## PROBLEM
Nothing but the images is to be left out of your exact copy of the entries.

__________________________________________________

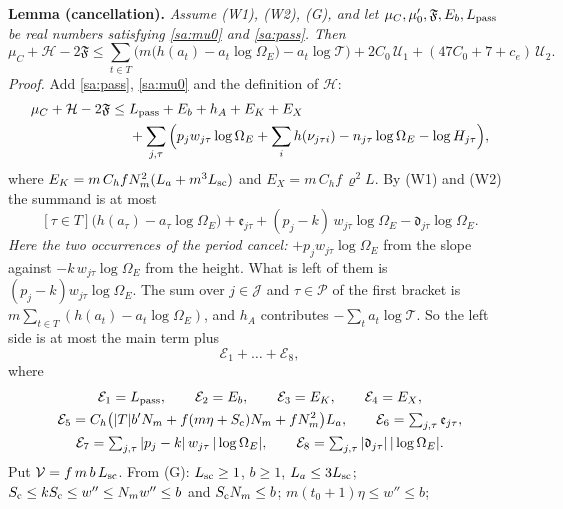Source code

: \documentclass[11pt,letterpaper]{article}
\begin{document}
\textbf{Lemma (cancellation).} \emph{Assume \textup{(W1)}, \textup{(W2)}, \textup{(G)}, and let
$\mu_C,\mu_0',\mathfrak F,E_b,L_{\rm pass}$ be real numbers satisfying \eqref{sa:mu0} and
\eqref{sa:pass}. Then}
\begin{equation}\label{D:278}
 \mu_C+\mathcal H-2\mathfrak F\le\sum_{t\in T}\Big(m\big(h(a_t)-a_t\log\Omega_E\big)-a_t\log\mathcal T\Big)
 +2C_0\,\mathcal U_1+(47C_0+7+c_e)\,\mathcal U_2 .
\end{equation}
\emph{Proof.} Add \eqref{sa:pass}, \eqref{sa:mu0} and the definition of $\mathcal H$:
\begin{align}\label{D:279}
 \mu_C+\mathcal H-2\mathfrak F\le{}&L_{\rm pass}+E_b+h_A+E_K+E_X\\
 &+\sum_{j,\tau}\Big(p_jw_{j\tau}\log\Omega_E+\sum_ih(\nu_{j\tau i})-n_{j\tau}\log\Omega_E-\log H_{j\tau}\Big),
\end{align}
where $E_K=m\,C_hfN_m^2(L_a+m^3L_{\rm sc})$ and $E_X=m\,C_hf\,\varrho^2L$. By (W1) and (W2) the summand is
at most
\begin{equation}\label{D:280}
 [\tau\in T]\big(h(a_\tau)-a_\tau\log\Omega_E\big)+\mathfrak e_{j\tau}
 +(p_j-k)\,w_{j\tau}\log\Omega_E-\mathfrak d_{j\tau}\log\Omega_E .
\end{equation}
\emph{Here the two occurrences of the period cancel:} $+p_jw_{j\tau}\log\Omega_E$ from the slope against
$-k\,w_{j\tau}\log\Omega_E$ from the height. What is left of them is $(p_j-k)w_{j\tau}\log\Omega_E$. The
sum over $j\in\mathcal J$ and $\tau\in\mathcal P$ of the first bracket is
$m\sum_{t\in T}(h(a_t)-a_t\log\Omega_E)$, and $h_A$ contributes $-\sum_ta_t\log\mathcal T$. So the left
side is at most the main term plus
\begin{equation}\label{D:281}
 \mathcal E_1+\dots+\mathcal E_8,
\end{equation}
where
\begin{gather}\label{D:282}
 \mathcal E_1=L_{\rm pass},\qquad\mathcal E_2=E_b,\qquad\mathcal E_3=E_K,\qquad\mathcal E_4=E_X,\\
 \mathcal E_5=C_h\big(|T|b'N_m+f(m\eta+S_{\rm c})N_m+fN_m^2\big)L_a,\qquad
 \mathcal E_6=\textstyle\sum_{j,\tau}\mathfrak e_{j\tau},\\
 \mathcal E_7=\textstyle\sum_{j,\tau}|p_j-k|\,w_{j\tau}\,|\log\Omega_E|,\qquad
 \mathcal E_8=\textstyle\sum_{j,\tau}|\mathfrak d_{j\tau}|\,|\log\Omega_E| .
\end{gather}
Put $\mathcal V=f\,m\,b\,L_{\rm sc}$. From (G): $L_{\rm sc}\ge1$, $b\ge1$, $L_a\le3L_{\rm sc}$;
$S_{\rm c}\le kS_{\rm c}\le w''\le N_mw''\le b$ and $S_{\rm c}N_m\le b$; $m(t_0+1)\eta\le w''\le b$;
\end{document}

__________________________________________________

## OUTPUT FOR THIS TASK
Source code

: \documentclass[11pt,letterpaper]{article}
\begin{document}
\textbf{Lemma (cancellation).} \emph{Assume \textup{(W1)}, \textup{(W2)}, \textup{(G)}, and let
$\mu_C,\mu_0',\mathfrak F,E_b,L_{\rm pass}$ be real numbers satisfying \eqref{sa:mu0} and
\eqref{sa:pass}. Then}
\begin{equation}\label{D:278}
 \mu_C+\mathcal H-2\mathfrak F\le\sum_{t\in T}\Big(m\big(h(a_t)-a_t\log\Omega_E\big)-a_t\log\mathcal T\Big)
 +2C_0\,\mathcal U_1+(47C_0+7+c_e)\,\mathcal U_2 .
\end{equation}
\emph{Proof.} Add \eqref{sa:pass}, \eqref{sa:mu0} and the definition of $\mathcal H$:
\begin{align}\label{D:279}
 \mu_C+\mathcal H-2\mathfrak F\le{}&L_{\rm pass}+E_b+h_A+E_K+E_X\\
 &+\sum_{j,\tau}\Big(p_jw_{j\tau}\log\Omega_E+\sum_ih(\nu_{j\tau i})-n_{j\tau}\log\Omega_E-\log H_{j\tau}\Big),
\end{align}
where $E_K=m\,C_hfN_m^2(L_a+m^3L_{\rm sc})$ and $E_X=m\,C_hf\,\varrho^2L$. By (W1) and (W2) the summand is
at most
\begin{equation}\label{D:280}
 [\tau\in T]\big(h(a_\tau)-a_\tau\log\Omega_E\big)+\mathfrak e_{j\tau}
 +(p_j-k)\,w_{j\tau}\log\Omega_E-\mathfrak d_{j\tau}\log\Omega_E .
\end{equation}
\emph{Here the two occurrences of the period cancel:} $+p_jw_{j\tau}\log\Omega_E$ from the slope against
$-k\,w_{j\tau}\log\Omega_E$ from the height. What is left of them is $(p_j-k)w_{j\tau}\log\Omega_E$. The
sum over $j\in\mathcal J$ and $\tau\in\mathcal P$ of the first bracket is
$m\sum_{t\in T}(h(a_t)-a_t\log\Omega_E)$, and $h_A$ contributes $-\sum_ta_t\log\mathcal T$. So the left
side is at most the main term plus
\begin{equation}\label{D:281}
 \mathcal E_1+\dots+\mathcal E_8,
\end{equation}
where
\begin{gather}\label{D:282}
 \mathcal E_1=L_{\rm pass},\qquad\mathcal E_2=E_b,\qquad\mathcal E_3=E_K,\qquad\mathcal E_4=E_X,\\
 \mathcal E_5=C_h\big(|T|b'N_m+f(m\eta+S_{\rm c})N_m+fN_m^2\big)L_a,\qquad
 \mathcal E_6=\textstyle\sum_{j,\tau}\mathfrak e_{j\tau},\\
 \mathcal E_7=\textstyle\sum_{j,\tau}|p_j-k|\,w_{j\tau}\,|\log\Omega_E|,\qquad
 \mathcal E_8=\textstyle\sum_{j,\tau}|\mathfrak d_{j\tau}|\,|\log\Omega_E| .
\end{gather}
Put $\mathcal V=f\,m\,b\,L_{\rm sc}$. From (G): $L_{\rm sc}\ge1$, $b\ge1$, $L_a\le3L_{\rm sc}$;
$S_{\rm c}\le kS_{\rm c}\le w''\le N_mw''\le b$ and $S_{\rm c}N_m\le b$; $m(t_0+1)\eta\le w''\le b$;
\end{document}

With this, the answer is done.